## [Supplied material]
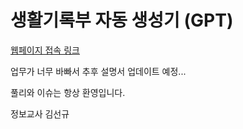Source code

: # 생활기록부 자동 생성기 (GPT)

[웹페이지 접속 링크](https://net-neille-tphs-3bbd7315.koyeb.app/)

업무가 너무 바빠서 추후 설명서 업데이트 예정...

풀리와 이슈는 항상 환영입니다.

정보교사 김선규
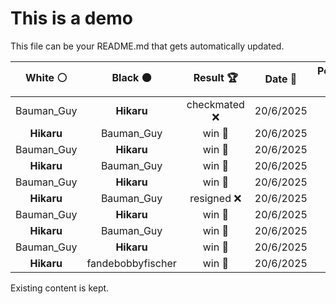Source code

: # This is a demo

This file can be your README.md that gets automatically updated.

<!--START_SECTION:chessStats-->
<!-- Automatically generated with https://github.com/Balastrong/chess-stats-action -->

| White ⚪ | Black ⚫ | Result 🏆 | Date 📅 | Position 🗺️ |
|:---:|:---:|:---:|:---:|:---:|
| Bauman_Guy | **Hikaru** | checkmated ❌ | 20/6/2025 | <a href="http://www.ee.unb.ca/cgi-bin/tervo/fen.pl?select=7Q/8/6pk/8/2P2K1p/1r2P3/8/8 b - - 1 58">Link</a> |
| **Hikaru** | Bauman_Guy | win 🥇 | 20/6/2025 | <a href="http://www.ee.unb.ca/cgi-bin/tervo/fen.pl?select=3r4/1b1n1p2/pp2r1k1/3pPp2/P1P4P/5P2/3Q2P1/2R1R1K1 b - h3 0 27">Link</a> |
| Bauman_Guy | **Hikaru** | win 🥇 | 20/6/2025 | <a href="http://www.ee.unb.ca/cgi-bin/tervo/fen.pl?select=8/5k1p/3p1p2/3P1K2/5P2/1p4P1/8/1B6 w - - 8 66">Link</a> |
| **Hikaru** | Bauman_Guy | win 🥇 | 20/6/2025 | <a href="http://www.ee.unb.ca/cgi-bin/tervo/fen.pl?select=2r2bk1/1R6/3p1P2/1p1P2Pp/1Pp5/p1B4P/P5K1/8 b - - 2 44">Link</a> |
| Bauman_Guy | **Hikaru** | win 🥇 | 20/6/2025 | <a href="http://www.ee.unb.ca/cgi-bin/tervo/fen.pl?select=6r1/4Bk1K/5P1P/8/8/8/8/8 w - - 5 75">Link</a> |
| **Hikaru** | Bauman_Guy | resigned ❌ | 20/6/2025 | <a href="http://www.ee.unb.ca/cgi-bin/tervo/fen.pl?select=8/1p6/p1b5/5pkp/3R4/6P1/7r/5K2 b - - 1 54">Link</a> |
| Bauman_Guy | **Hikaru** | win 🥇 | 20/6/2025 | <a href="http://www.ee.unb.ca/cgi-bin/tervo/fen.pl?select=8/7p/8/4k2K/2bpP3/p7/N2b4/8 w - - 0 59">Link</a> |
| **Hikaru** | Bauman_Guy | win 🥇 | 20/6/2025 | <a href="http://www.ee.unb.ca/cgi-bin/tervo/fen.pl?select=B4r2/2R2pk1/5Rpp/pp2P3/1P1p1P2/2n5/P5PP/6K1 b - - 0 32">Link</a> |
| Bauman_Guy | **Hikaru** | win 🥇 | 20/6/2025 | <a href="http://www.ee.unb.ca/cgi-bin/tervo/fen.pl?select=r2r2k1/2Q2p2/2p1p1pB/p7/2P3P1/1P5P/P4P2/q5K1 w - - 0 34">Link</a> |
| **Hikaru** | fandebobbyfischer | win 🥇 | 20/6/2025 | <a href="http://www.ee.unb.ca/cgi-bin/tervo/fen.pl?select=8/8/p1p3Pk/P1P1K2P/8/8/8/8 b - - 2 76">Link</a> |

<!--END_SECTION:chessStats-->

Existing content is kept.
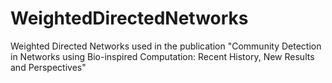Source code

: # WeightedDirectedNetworks
Weighted Directed Networks used in the publication "Community Detection in Networks using Bio-inspired Computation: Recent History, New Results and Perspectives"
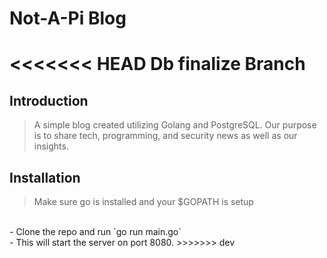 # Not-A-Pi Blog
<<<<<<< HEAD
Db finalize Branch
=======

## Introduction

> A simple blog created utilizing Golang and PostgreSQL. Our purpose is to share tech, programming, and security news as well as our insights.

## Installation

> Make sure go is installed and your $GOPATH is setup
<br>
- Clone the repo and run `go run main.go`
<br>
- This will start the server on port 8080.
>>>>>>> dev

## [What needs to be done]
Lines that contain "https" are to be copied from the records above.

## [Task response]
[웹페이지 접속 링크](https://net-neille-tphs-3bbd7315.koyeb.app/)
<!-- Automatically generated with https://github.com/Balastrong/chess-stats-action -->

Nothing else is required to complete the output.